Things at home have settled into a kind of limbo where puppets move around. Its kind of like the calm before a storm. Almost I can forget about his bad points and just remember how I used to think him some super hero who made me feel safe and kissed me good night. I cannot hate him for long because he is someone special and important which makes his words even more hurtful.
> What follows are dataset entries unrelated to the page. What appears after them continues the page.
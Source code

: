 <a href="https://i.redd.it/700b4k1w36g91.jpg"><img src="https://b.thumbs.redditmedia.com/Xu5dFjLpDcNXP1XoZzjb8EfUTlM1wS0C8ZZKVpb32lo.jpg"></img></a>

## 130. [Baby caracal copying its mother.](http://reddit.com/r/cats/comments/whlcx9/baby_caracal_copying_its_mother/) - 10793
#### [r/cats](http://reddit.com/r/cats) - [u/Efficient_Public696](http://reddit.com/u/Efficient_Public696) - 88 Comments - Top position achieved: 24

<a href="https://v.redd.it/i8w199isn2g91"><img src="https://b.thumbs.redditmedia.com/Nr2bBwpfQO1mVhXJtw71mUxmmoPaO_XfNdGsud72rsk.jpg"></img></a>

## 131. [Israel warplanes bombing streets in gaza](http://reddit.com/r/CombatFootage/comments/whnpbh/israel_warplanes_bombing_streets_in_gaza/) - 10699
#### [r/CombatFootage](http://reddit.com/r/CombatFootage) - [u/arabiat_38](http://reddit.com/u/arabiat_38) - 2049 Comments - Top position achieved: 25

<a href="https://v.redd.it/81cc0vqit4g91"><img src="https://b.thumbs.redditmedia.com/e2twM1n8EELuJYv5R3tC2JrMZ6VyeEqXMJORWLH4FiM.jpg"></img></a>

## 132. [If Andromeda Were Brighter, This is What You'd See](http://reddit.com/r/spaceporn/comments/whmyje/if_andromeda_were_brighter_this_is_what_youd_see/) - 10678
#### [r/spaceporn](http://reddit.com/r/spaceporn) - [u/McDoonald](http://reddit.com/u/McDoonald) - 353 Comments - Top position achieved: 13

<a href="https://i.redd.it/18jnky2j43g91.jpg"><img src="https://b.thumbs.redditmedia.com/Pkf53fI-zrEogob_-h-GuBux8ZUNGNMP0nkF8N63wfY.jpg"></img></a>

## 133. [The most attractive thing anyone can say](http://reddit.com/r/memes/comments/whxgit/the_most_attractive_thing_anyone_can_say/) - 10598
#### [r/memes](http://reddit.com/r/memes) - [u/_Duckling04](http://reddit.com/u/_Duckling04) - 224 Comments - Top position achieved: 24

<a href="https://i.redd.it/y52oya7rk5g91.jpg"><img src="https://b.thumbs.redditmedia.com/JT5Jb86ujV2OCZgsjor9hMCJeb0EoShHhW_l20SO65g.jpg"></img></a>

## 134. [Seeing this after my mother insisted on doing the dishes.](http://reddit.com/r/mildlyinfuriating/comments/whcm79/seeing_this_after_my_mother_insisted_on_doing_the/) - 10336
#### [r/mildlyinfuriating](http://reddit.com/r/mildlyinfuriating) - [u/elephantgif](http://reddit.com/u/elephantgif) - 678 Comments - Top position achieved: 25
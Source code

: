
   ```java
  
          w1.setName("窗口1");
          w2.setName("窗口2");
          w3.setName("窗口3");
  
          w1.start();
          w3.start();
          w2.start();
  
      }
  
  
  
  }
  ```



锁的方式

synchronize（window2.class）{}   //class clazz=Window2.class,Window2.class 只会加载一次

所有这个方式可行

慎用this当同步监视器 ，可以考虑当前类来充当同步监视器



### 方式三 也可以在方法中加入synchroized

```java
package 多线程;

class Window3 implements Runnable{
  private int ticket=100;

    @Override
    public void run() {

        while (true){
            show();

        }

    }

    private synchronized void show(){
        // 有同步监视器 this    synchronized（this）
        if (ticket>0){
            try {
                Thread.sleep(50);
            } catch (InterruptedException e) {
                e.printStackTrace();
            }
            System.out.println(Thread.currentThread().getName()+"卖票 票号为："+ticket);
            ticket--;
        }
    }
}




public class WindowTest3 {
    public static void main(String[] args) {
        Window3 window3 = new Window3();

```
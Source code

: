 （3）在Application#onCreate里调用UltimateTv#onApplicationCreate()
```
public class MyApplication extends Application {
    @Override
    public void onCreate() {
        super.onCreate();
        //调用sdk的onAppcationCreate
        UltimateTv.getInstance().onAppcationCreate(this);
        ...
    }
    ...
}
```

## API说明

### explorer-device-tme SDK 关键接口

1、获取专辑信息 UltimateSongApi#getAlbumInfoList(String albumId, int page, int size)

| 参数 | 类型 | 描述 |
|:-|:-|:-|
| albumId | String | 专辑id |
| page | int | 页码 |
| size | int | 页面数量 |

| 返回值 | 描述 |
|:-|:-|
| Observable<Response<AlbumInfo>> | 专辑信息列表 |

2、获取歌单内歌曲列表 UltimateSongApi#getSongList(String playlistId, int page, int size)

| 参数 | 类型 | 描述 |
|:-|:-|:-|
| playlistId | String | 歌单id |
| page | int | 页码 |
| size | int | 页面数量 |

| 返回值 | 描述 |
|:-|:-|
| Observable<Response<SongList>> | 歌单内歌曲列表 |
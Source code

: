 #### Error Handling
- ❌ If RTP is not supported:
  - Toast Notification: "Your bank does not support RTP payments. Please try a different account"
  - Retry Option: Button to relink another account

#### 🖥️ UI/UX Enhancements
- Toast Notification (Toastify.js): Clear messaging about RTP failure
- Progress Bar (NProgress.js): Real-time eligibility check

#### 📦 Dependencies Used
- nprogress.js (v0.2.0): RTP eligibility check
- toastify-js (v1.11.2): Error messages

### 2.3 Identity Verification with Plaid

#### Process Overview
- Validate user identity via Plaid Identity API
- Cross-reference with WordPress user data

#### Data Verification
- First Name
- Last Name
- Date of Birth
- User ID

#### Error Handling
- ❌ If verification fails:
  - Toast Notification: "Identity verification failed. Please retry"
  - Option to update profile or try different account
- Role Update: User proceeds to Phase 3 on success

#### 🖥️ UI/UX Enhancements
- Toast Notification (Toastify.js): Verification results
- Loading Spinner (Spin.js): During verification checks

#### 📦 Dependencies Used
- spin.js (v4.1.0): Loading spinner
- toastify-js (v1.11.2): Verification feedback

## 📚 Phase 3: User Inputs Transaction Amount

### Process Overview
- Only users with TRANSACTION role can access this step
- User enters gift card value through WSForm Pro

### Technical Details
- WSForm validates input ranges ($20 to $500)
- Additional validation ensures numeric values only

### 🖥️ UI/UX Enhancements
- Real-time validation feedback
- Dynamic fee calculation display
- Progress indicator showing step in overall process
But let's not dwell on that.
I feel confused recently and I don't know how to deal with it so I choose NOT to deal with it. Its a bad habit of mine actually, too lazy to actually go and bother about something. The worst thing I can do to someone is to ignore his or her existence. I'm more of the "the opposite of love is indifference, not hate" kind of person. But saying this, I have to emphasise that there is a vast difference between a forgetful Lemon and an indifferent Lemon. Me being forgetful is a normal occurrence that happens at least every few minutes or so. Me being indifferent is when you can keel over and die in front of me in a bloody fountain of spurting blood and all I am concerned about is getting splashed on while commenting on the inconsideration of some people who do not have the decency to die without an audience. Trust me, there is a vast difference. So far, no one on my list yet but there is one that makes me wonder if one day, I might actually attain that stage. So much so that I don't even hate that person. That person just annoys me and I am sure pretty soon I won't even notice if that person runs past me stark nekkid and epicly phails at dancing Gee.
Moving on.
My worlds seem to have abandoned me along with my muse. I can't seem to stay there long enough to expand it. My mind drifts off and I just find myself not in there anymore. It is one of the reasons why I am feeling so down and stuffs. Sleep is not giving me a refuge from my relentless thoughts either but wreaking even more havoc on my already annoying thoughts.
I think too much. I know that and I fervently wish that I could turn my brain off.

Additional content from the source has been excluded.